(TASK INPUTS)
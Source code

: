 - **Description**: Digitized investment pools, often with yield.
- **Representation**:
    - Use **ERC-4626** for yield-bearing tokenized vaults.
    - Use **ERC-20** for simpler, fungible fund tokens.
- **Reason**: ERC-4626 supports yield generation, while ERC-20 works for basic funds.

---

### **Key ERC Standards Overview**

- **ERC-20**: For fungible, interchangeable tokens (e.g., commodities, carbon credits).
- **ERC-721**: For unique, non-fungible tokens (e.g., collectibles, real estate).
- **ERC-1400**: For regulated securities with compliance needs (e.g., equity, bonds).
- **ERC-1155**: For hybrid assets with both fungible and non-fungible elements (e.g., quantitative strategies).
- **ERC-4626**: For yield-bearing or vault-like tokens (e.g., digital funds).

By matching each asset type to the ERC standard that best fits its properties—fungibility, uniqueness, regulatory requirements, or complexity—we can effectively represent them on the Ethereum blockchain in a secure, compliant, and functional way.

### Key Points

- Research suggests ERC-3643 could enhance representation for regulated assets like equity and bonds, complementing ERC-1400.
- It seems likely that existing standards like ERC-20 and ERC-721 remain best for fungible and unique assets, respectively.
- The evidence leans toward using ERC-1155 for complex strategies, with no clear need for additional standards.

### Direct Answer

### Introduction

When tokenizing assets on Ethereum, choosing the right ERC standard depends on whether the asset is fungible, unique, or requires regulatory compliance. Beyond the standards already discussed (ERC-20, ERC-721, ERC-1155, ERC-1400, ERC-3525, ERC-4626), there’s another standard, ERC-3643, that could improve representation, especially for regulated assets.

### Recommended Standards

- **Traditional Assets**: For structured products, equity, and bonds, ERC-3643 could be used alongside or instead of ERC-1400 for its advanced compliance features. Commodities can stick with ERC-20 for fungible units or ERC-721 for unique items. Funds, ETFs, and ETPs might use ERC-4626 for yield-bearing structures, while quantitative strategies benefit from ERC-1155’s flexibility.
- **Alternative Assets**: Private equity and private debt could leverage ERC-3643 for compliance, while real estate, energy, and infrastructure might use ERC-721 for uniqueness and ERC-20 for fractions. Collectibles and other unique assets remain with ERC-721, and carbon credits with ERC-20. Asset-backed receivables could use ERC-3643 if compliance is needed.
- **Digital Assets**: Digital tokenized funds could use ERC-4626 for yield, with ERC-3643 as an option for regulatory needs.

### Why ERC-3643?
(End TASK INPUTS)
__EXERCISE__:
Could you print every record above exactly as it appears?

__RESPONSE__:
Source code

: - **Description**: Digitized investment pools, often with yield.
- **Representation**:
    - Use **ERC-4626** for yield-bearing tokenized vaults.
    - Use **ERC-20** for simpler, fungible fund tokens.
- **Reason**: ERC-4626 supports yield generation, while ERC-20 works for basic funds.

---

### **Key ERC Standards Overview**

- **ERC-20**: For fungible, interchangeable tokens (e.g., commodities, carbon credits).
- **ERC-721**: For unique, non-fungible tokens (e.g., collectibles, real estate).
- **ERC-1400**: For regulated securities with compliance needs (e.g., equity, bonds).
- **ERC-1155**: For hybrid assets with both fungible and non-fungible elements (e.g., quantitative strategies).
- **ERC-4626**: For yield-bearing or vault-like tokens (e.g., digital funds).

By matching each asset type to the ERC standard that best fits its properties—fungibility, uniqueness, regulatory requirements, or complexity—we can effectively represent them on the Ethereum blockchain in a secure, compliant, and functional way.

### Key Points

- Research suggests ERC-3643 could enhance representation for regulated assets like equity and bonds, complementing ERC-1400.
- It seems likely that existing standards like ERC-20 and ERC-721 remain best for fungible and unique assets, respectively.
- The evidence leans toward using ERC-1155 for complex strategies, with no clear need for additional standards.

### Direct Answer

### Introduction

When tokenizing assets on Ethereum, choosing the right ERC standard depends on whether the asset is fungible, unique, or requires regulatory compliance. Beyond the standards already discussed (ERC-20, ERC-721, ERC-1155, ERC-1400, ERC-3525, ERC-4626), there’s another standard, ERC-3643, that could improve representation, especially for regulated assets.

### Recommended Standards

- **Traditional Assets**: For structured products, equity, and bonds, ERC-3643 could be used alongside or instead of ERC-1400 for its advanced compliance features. Commodities can stick with ERC-20 for fungible units or ERC-721 for unique items. Funds, ETFs, and ETPs might use ERC-4626 for yield-bearing structures, while quantitative strategies benefit from ERC-1155’s flexibility.
- **Alternative Assets**: Private equity and private debt could leverage ERC-3643 for compliance, while real estate, energy, and infrastructure might use ERC-721 for uniqueness and ERC-20 for fractions. Collectibles and other unique assets remain with ERC-721, and carbon credits with ERC-20. Asset-backed receivables could use ERC-3643 if compliance is needed.
- **Digital Assets**: Digital tokenized funds could use ERC-4626 for yield, with ERC-3643 as an option for regulatory needs.

### Why ERC-3643?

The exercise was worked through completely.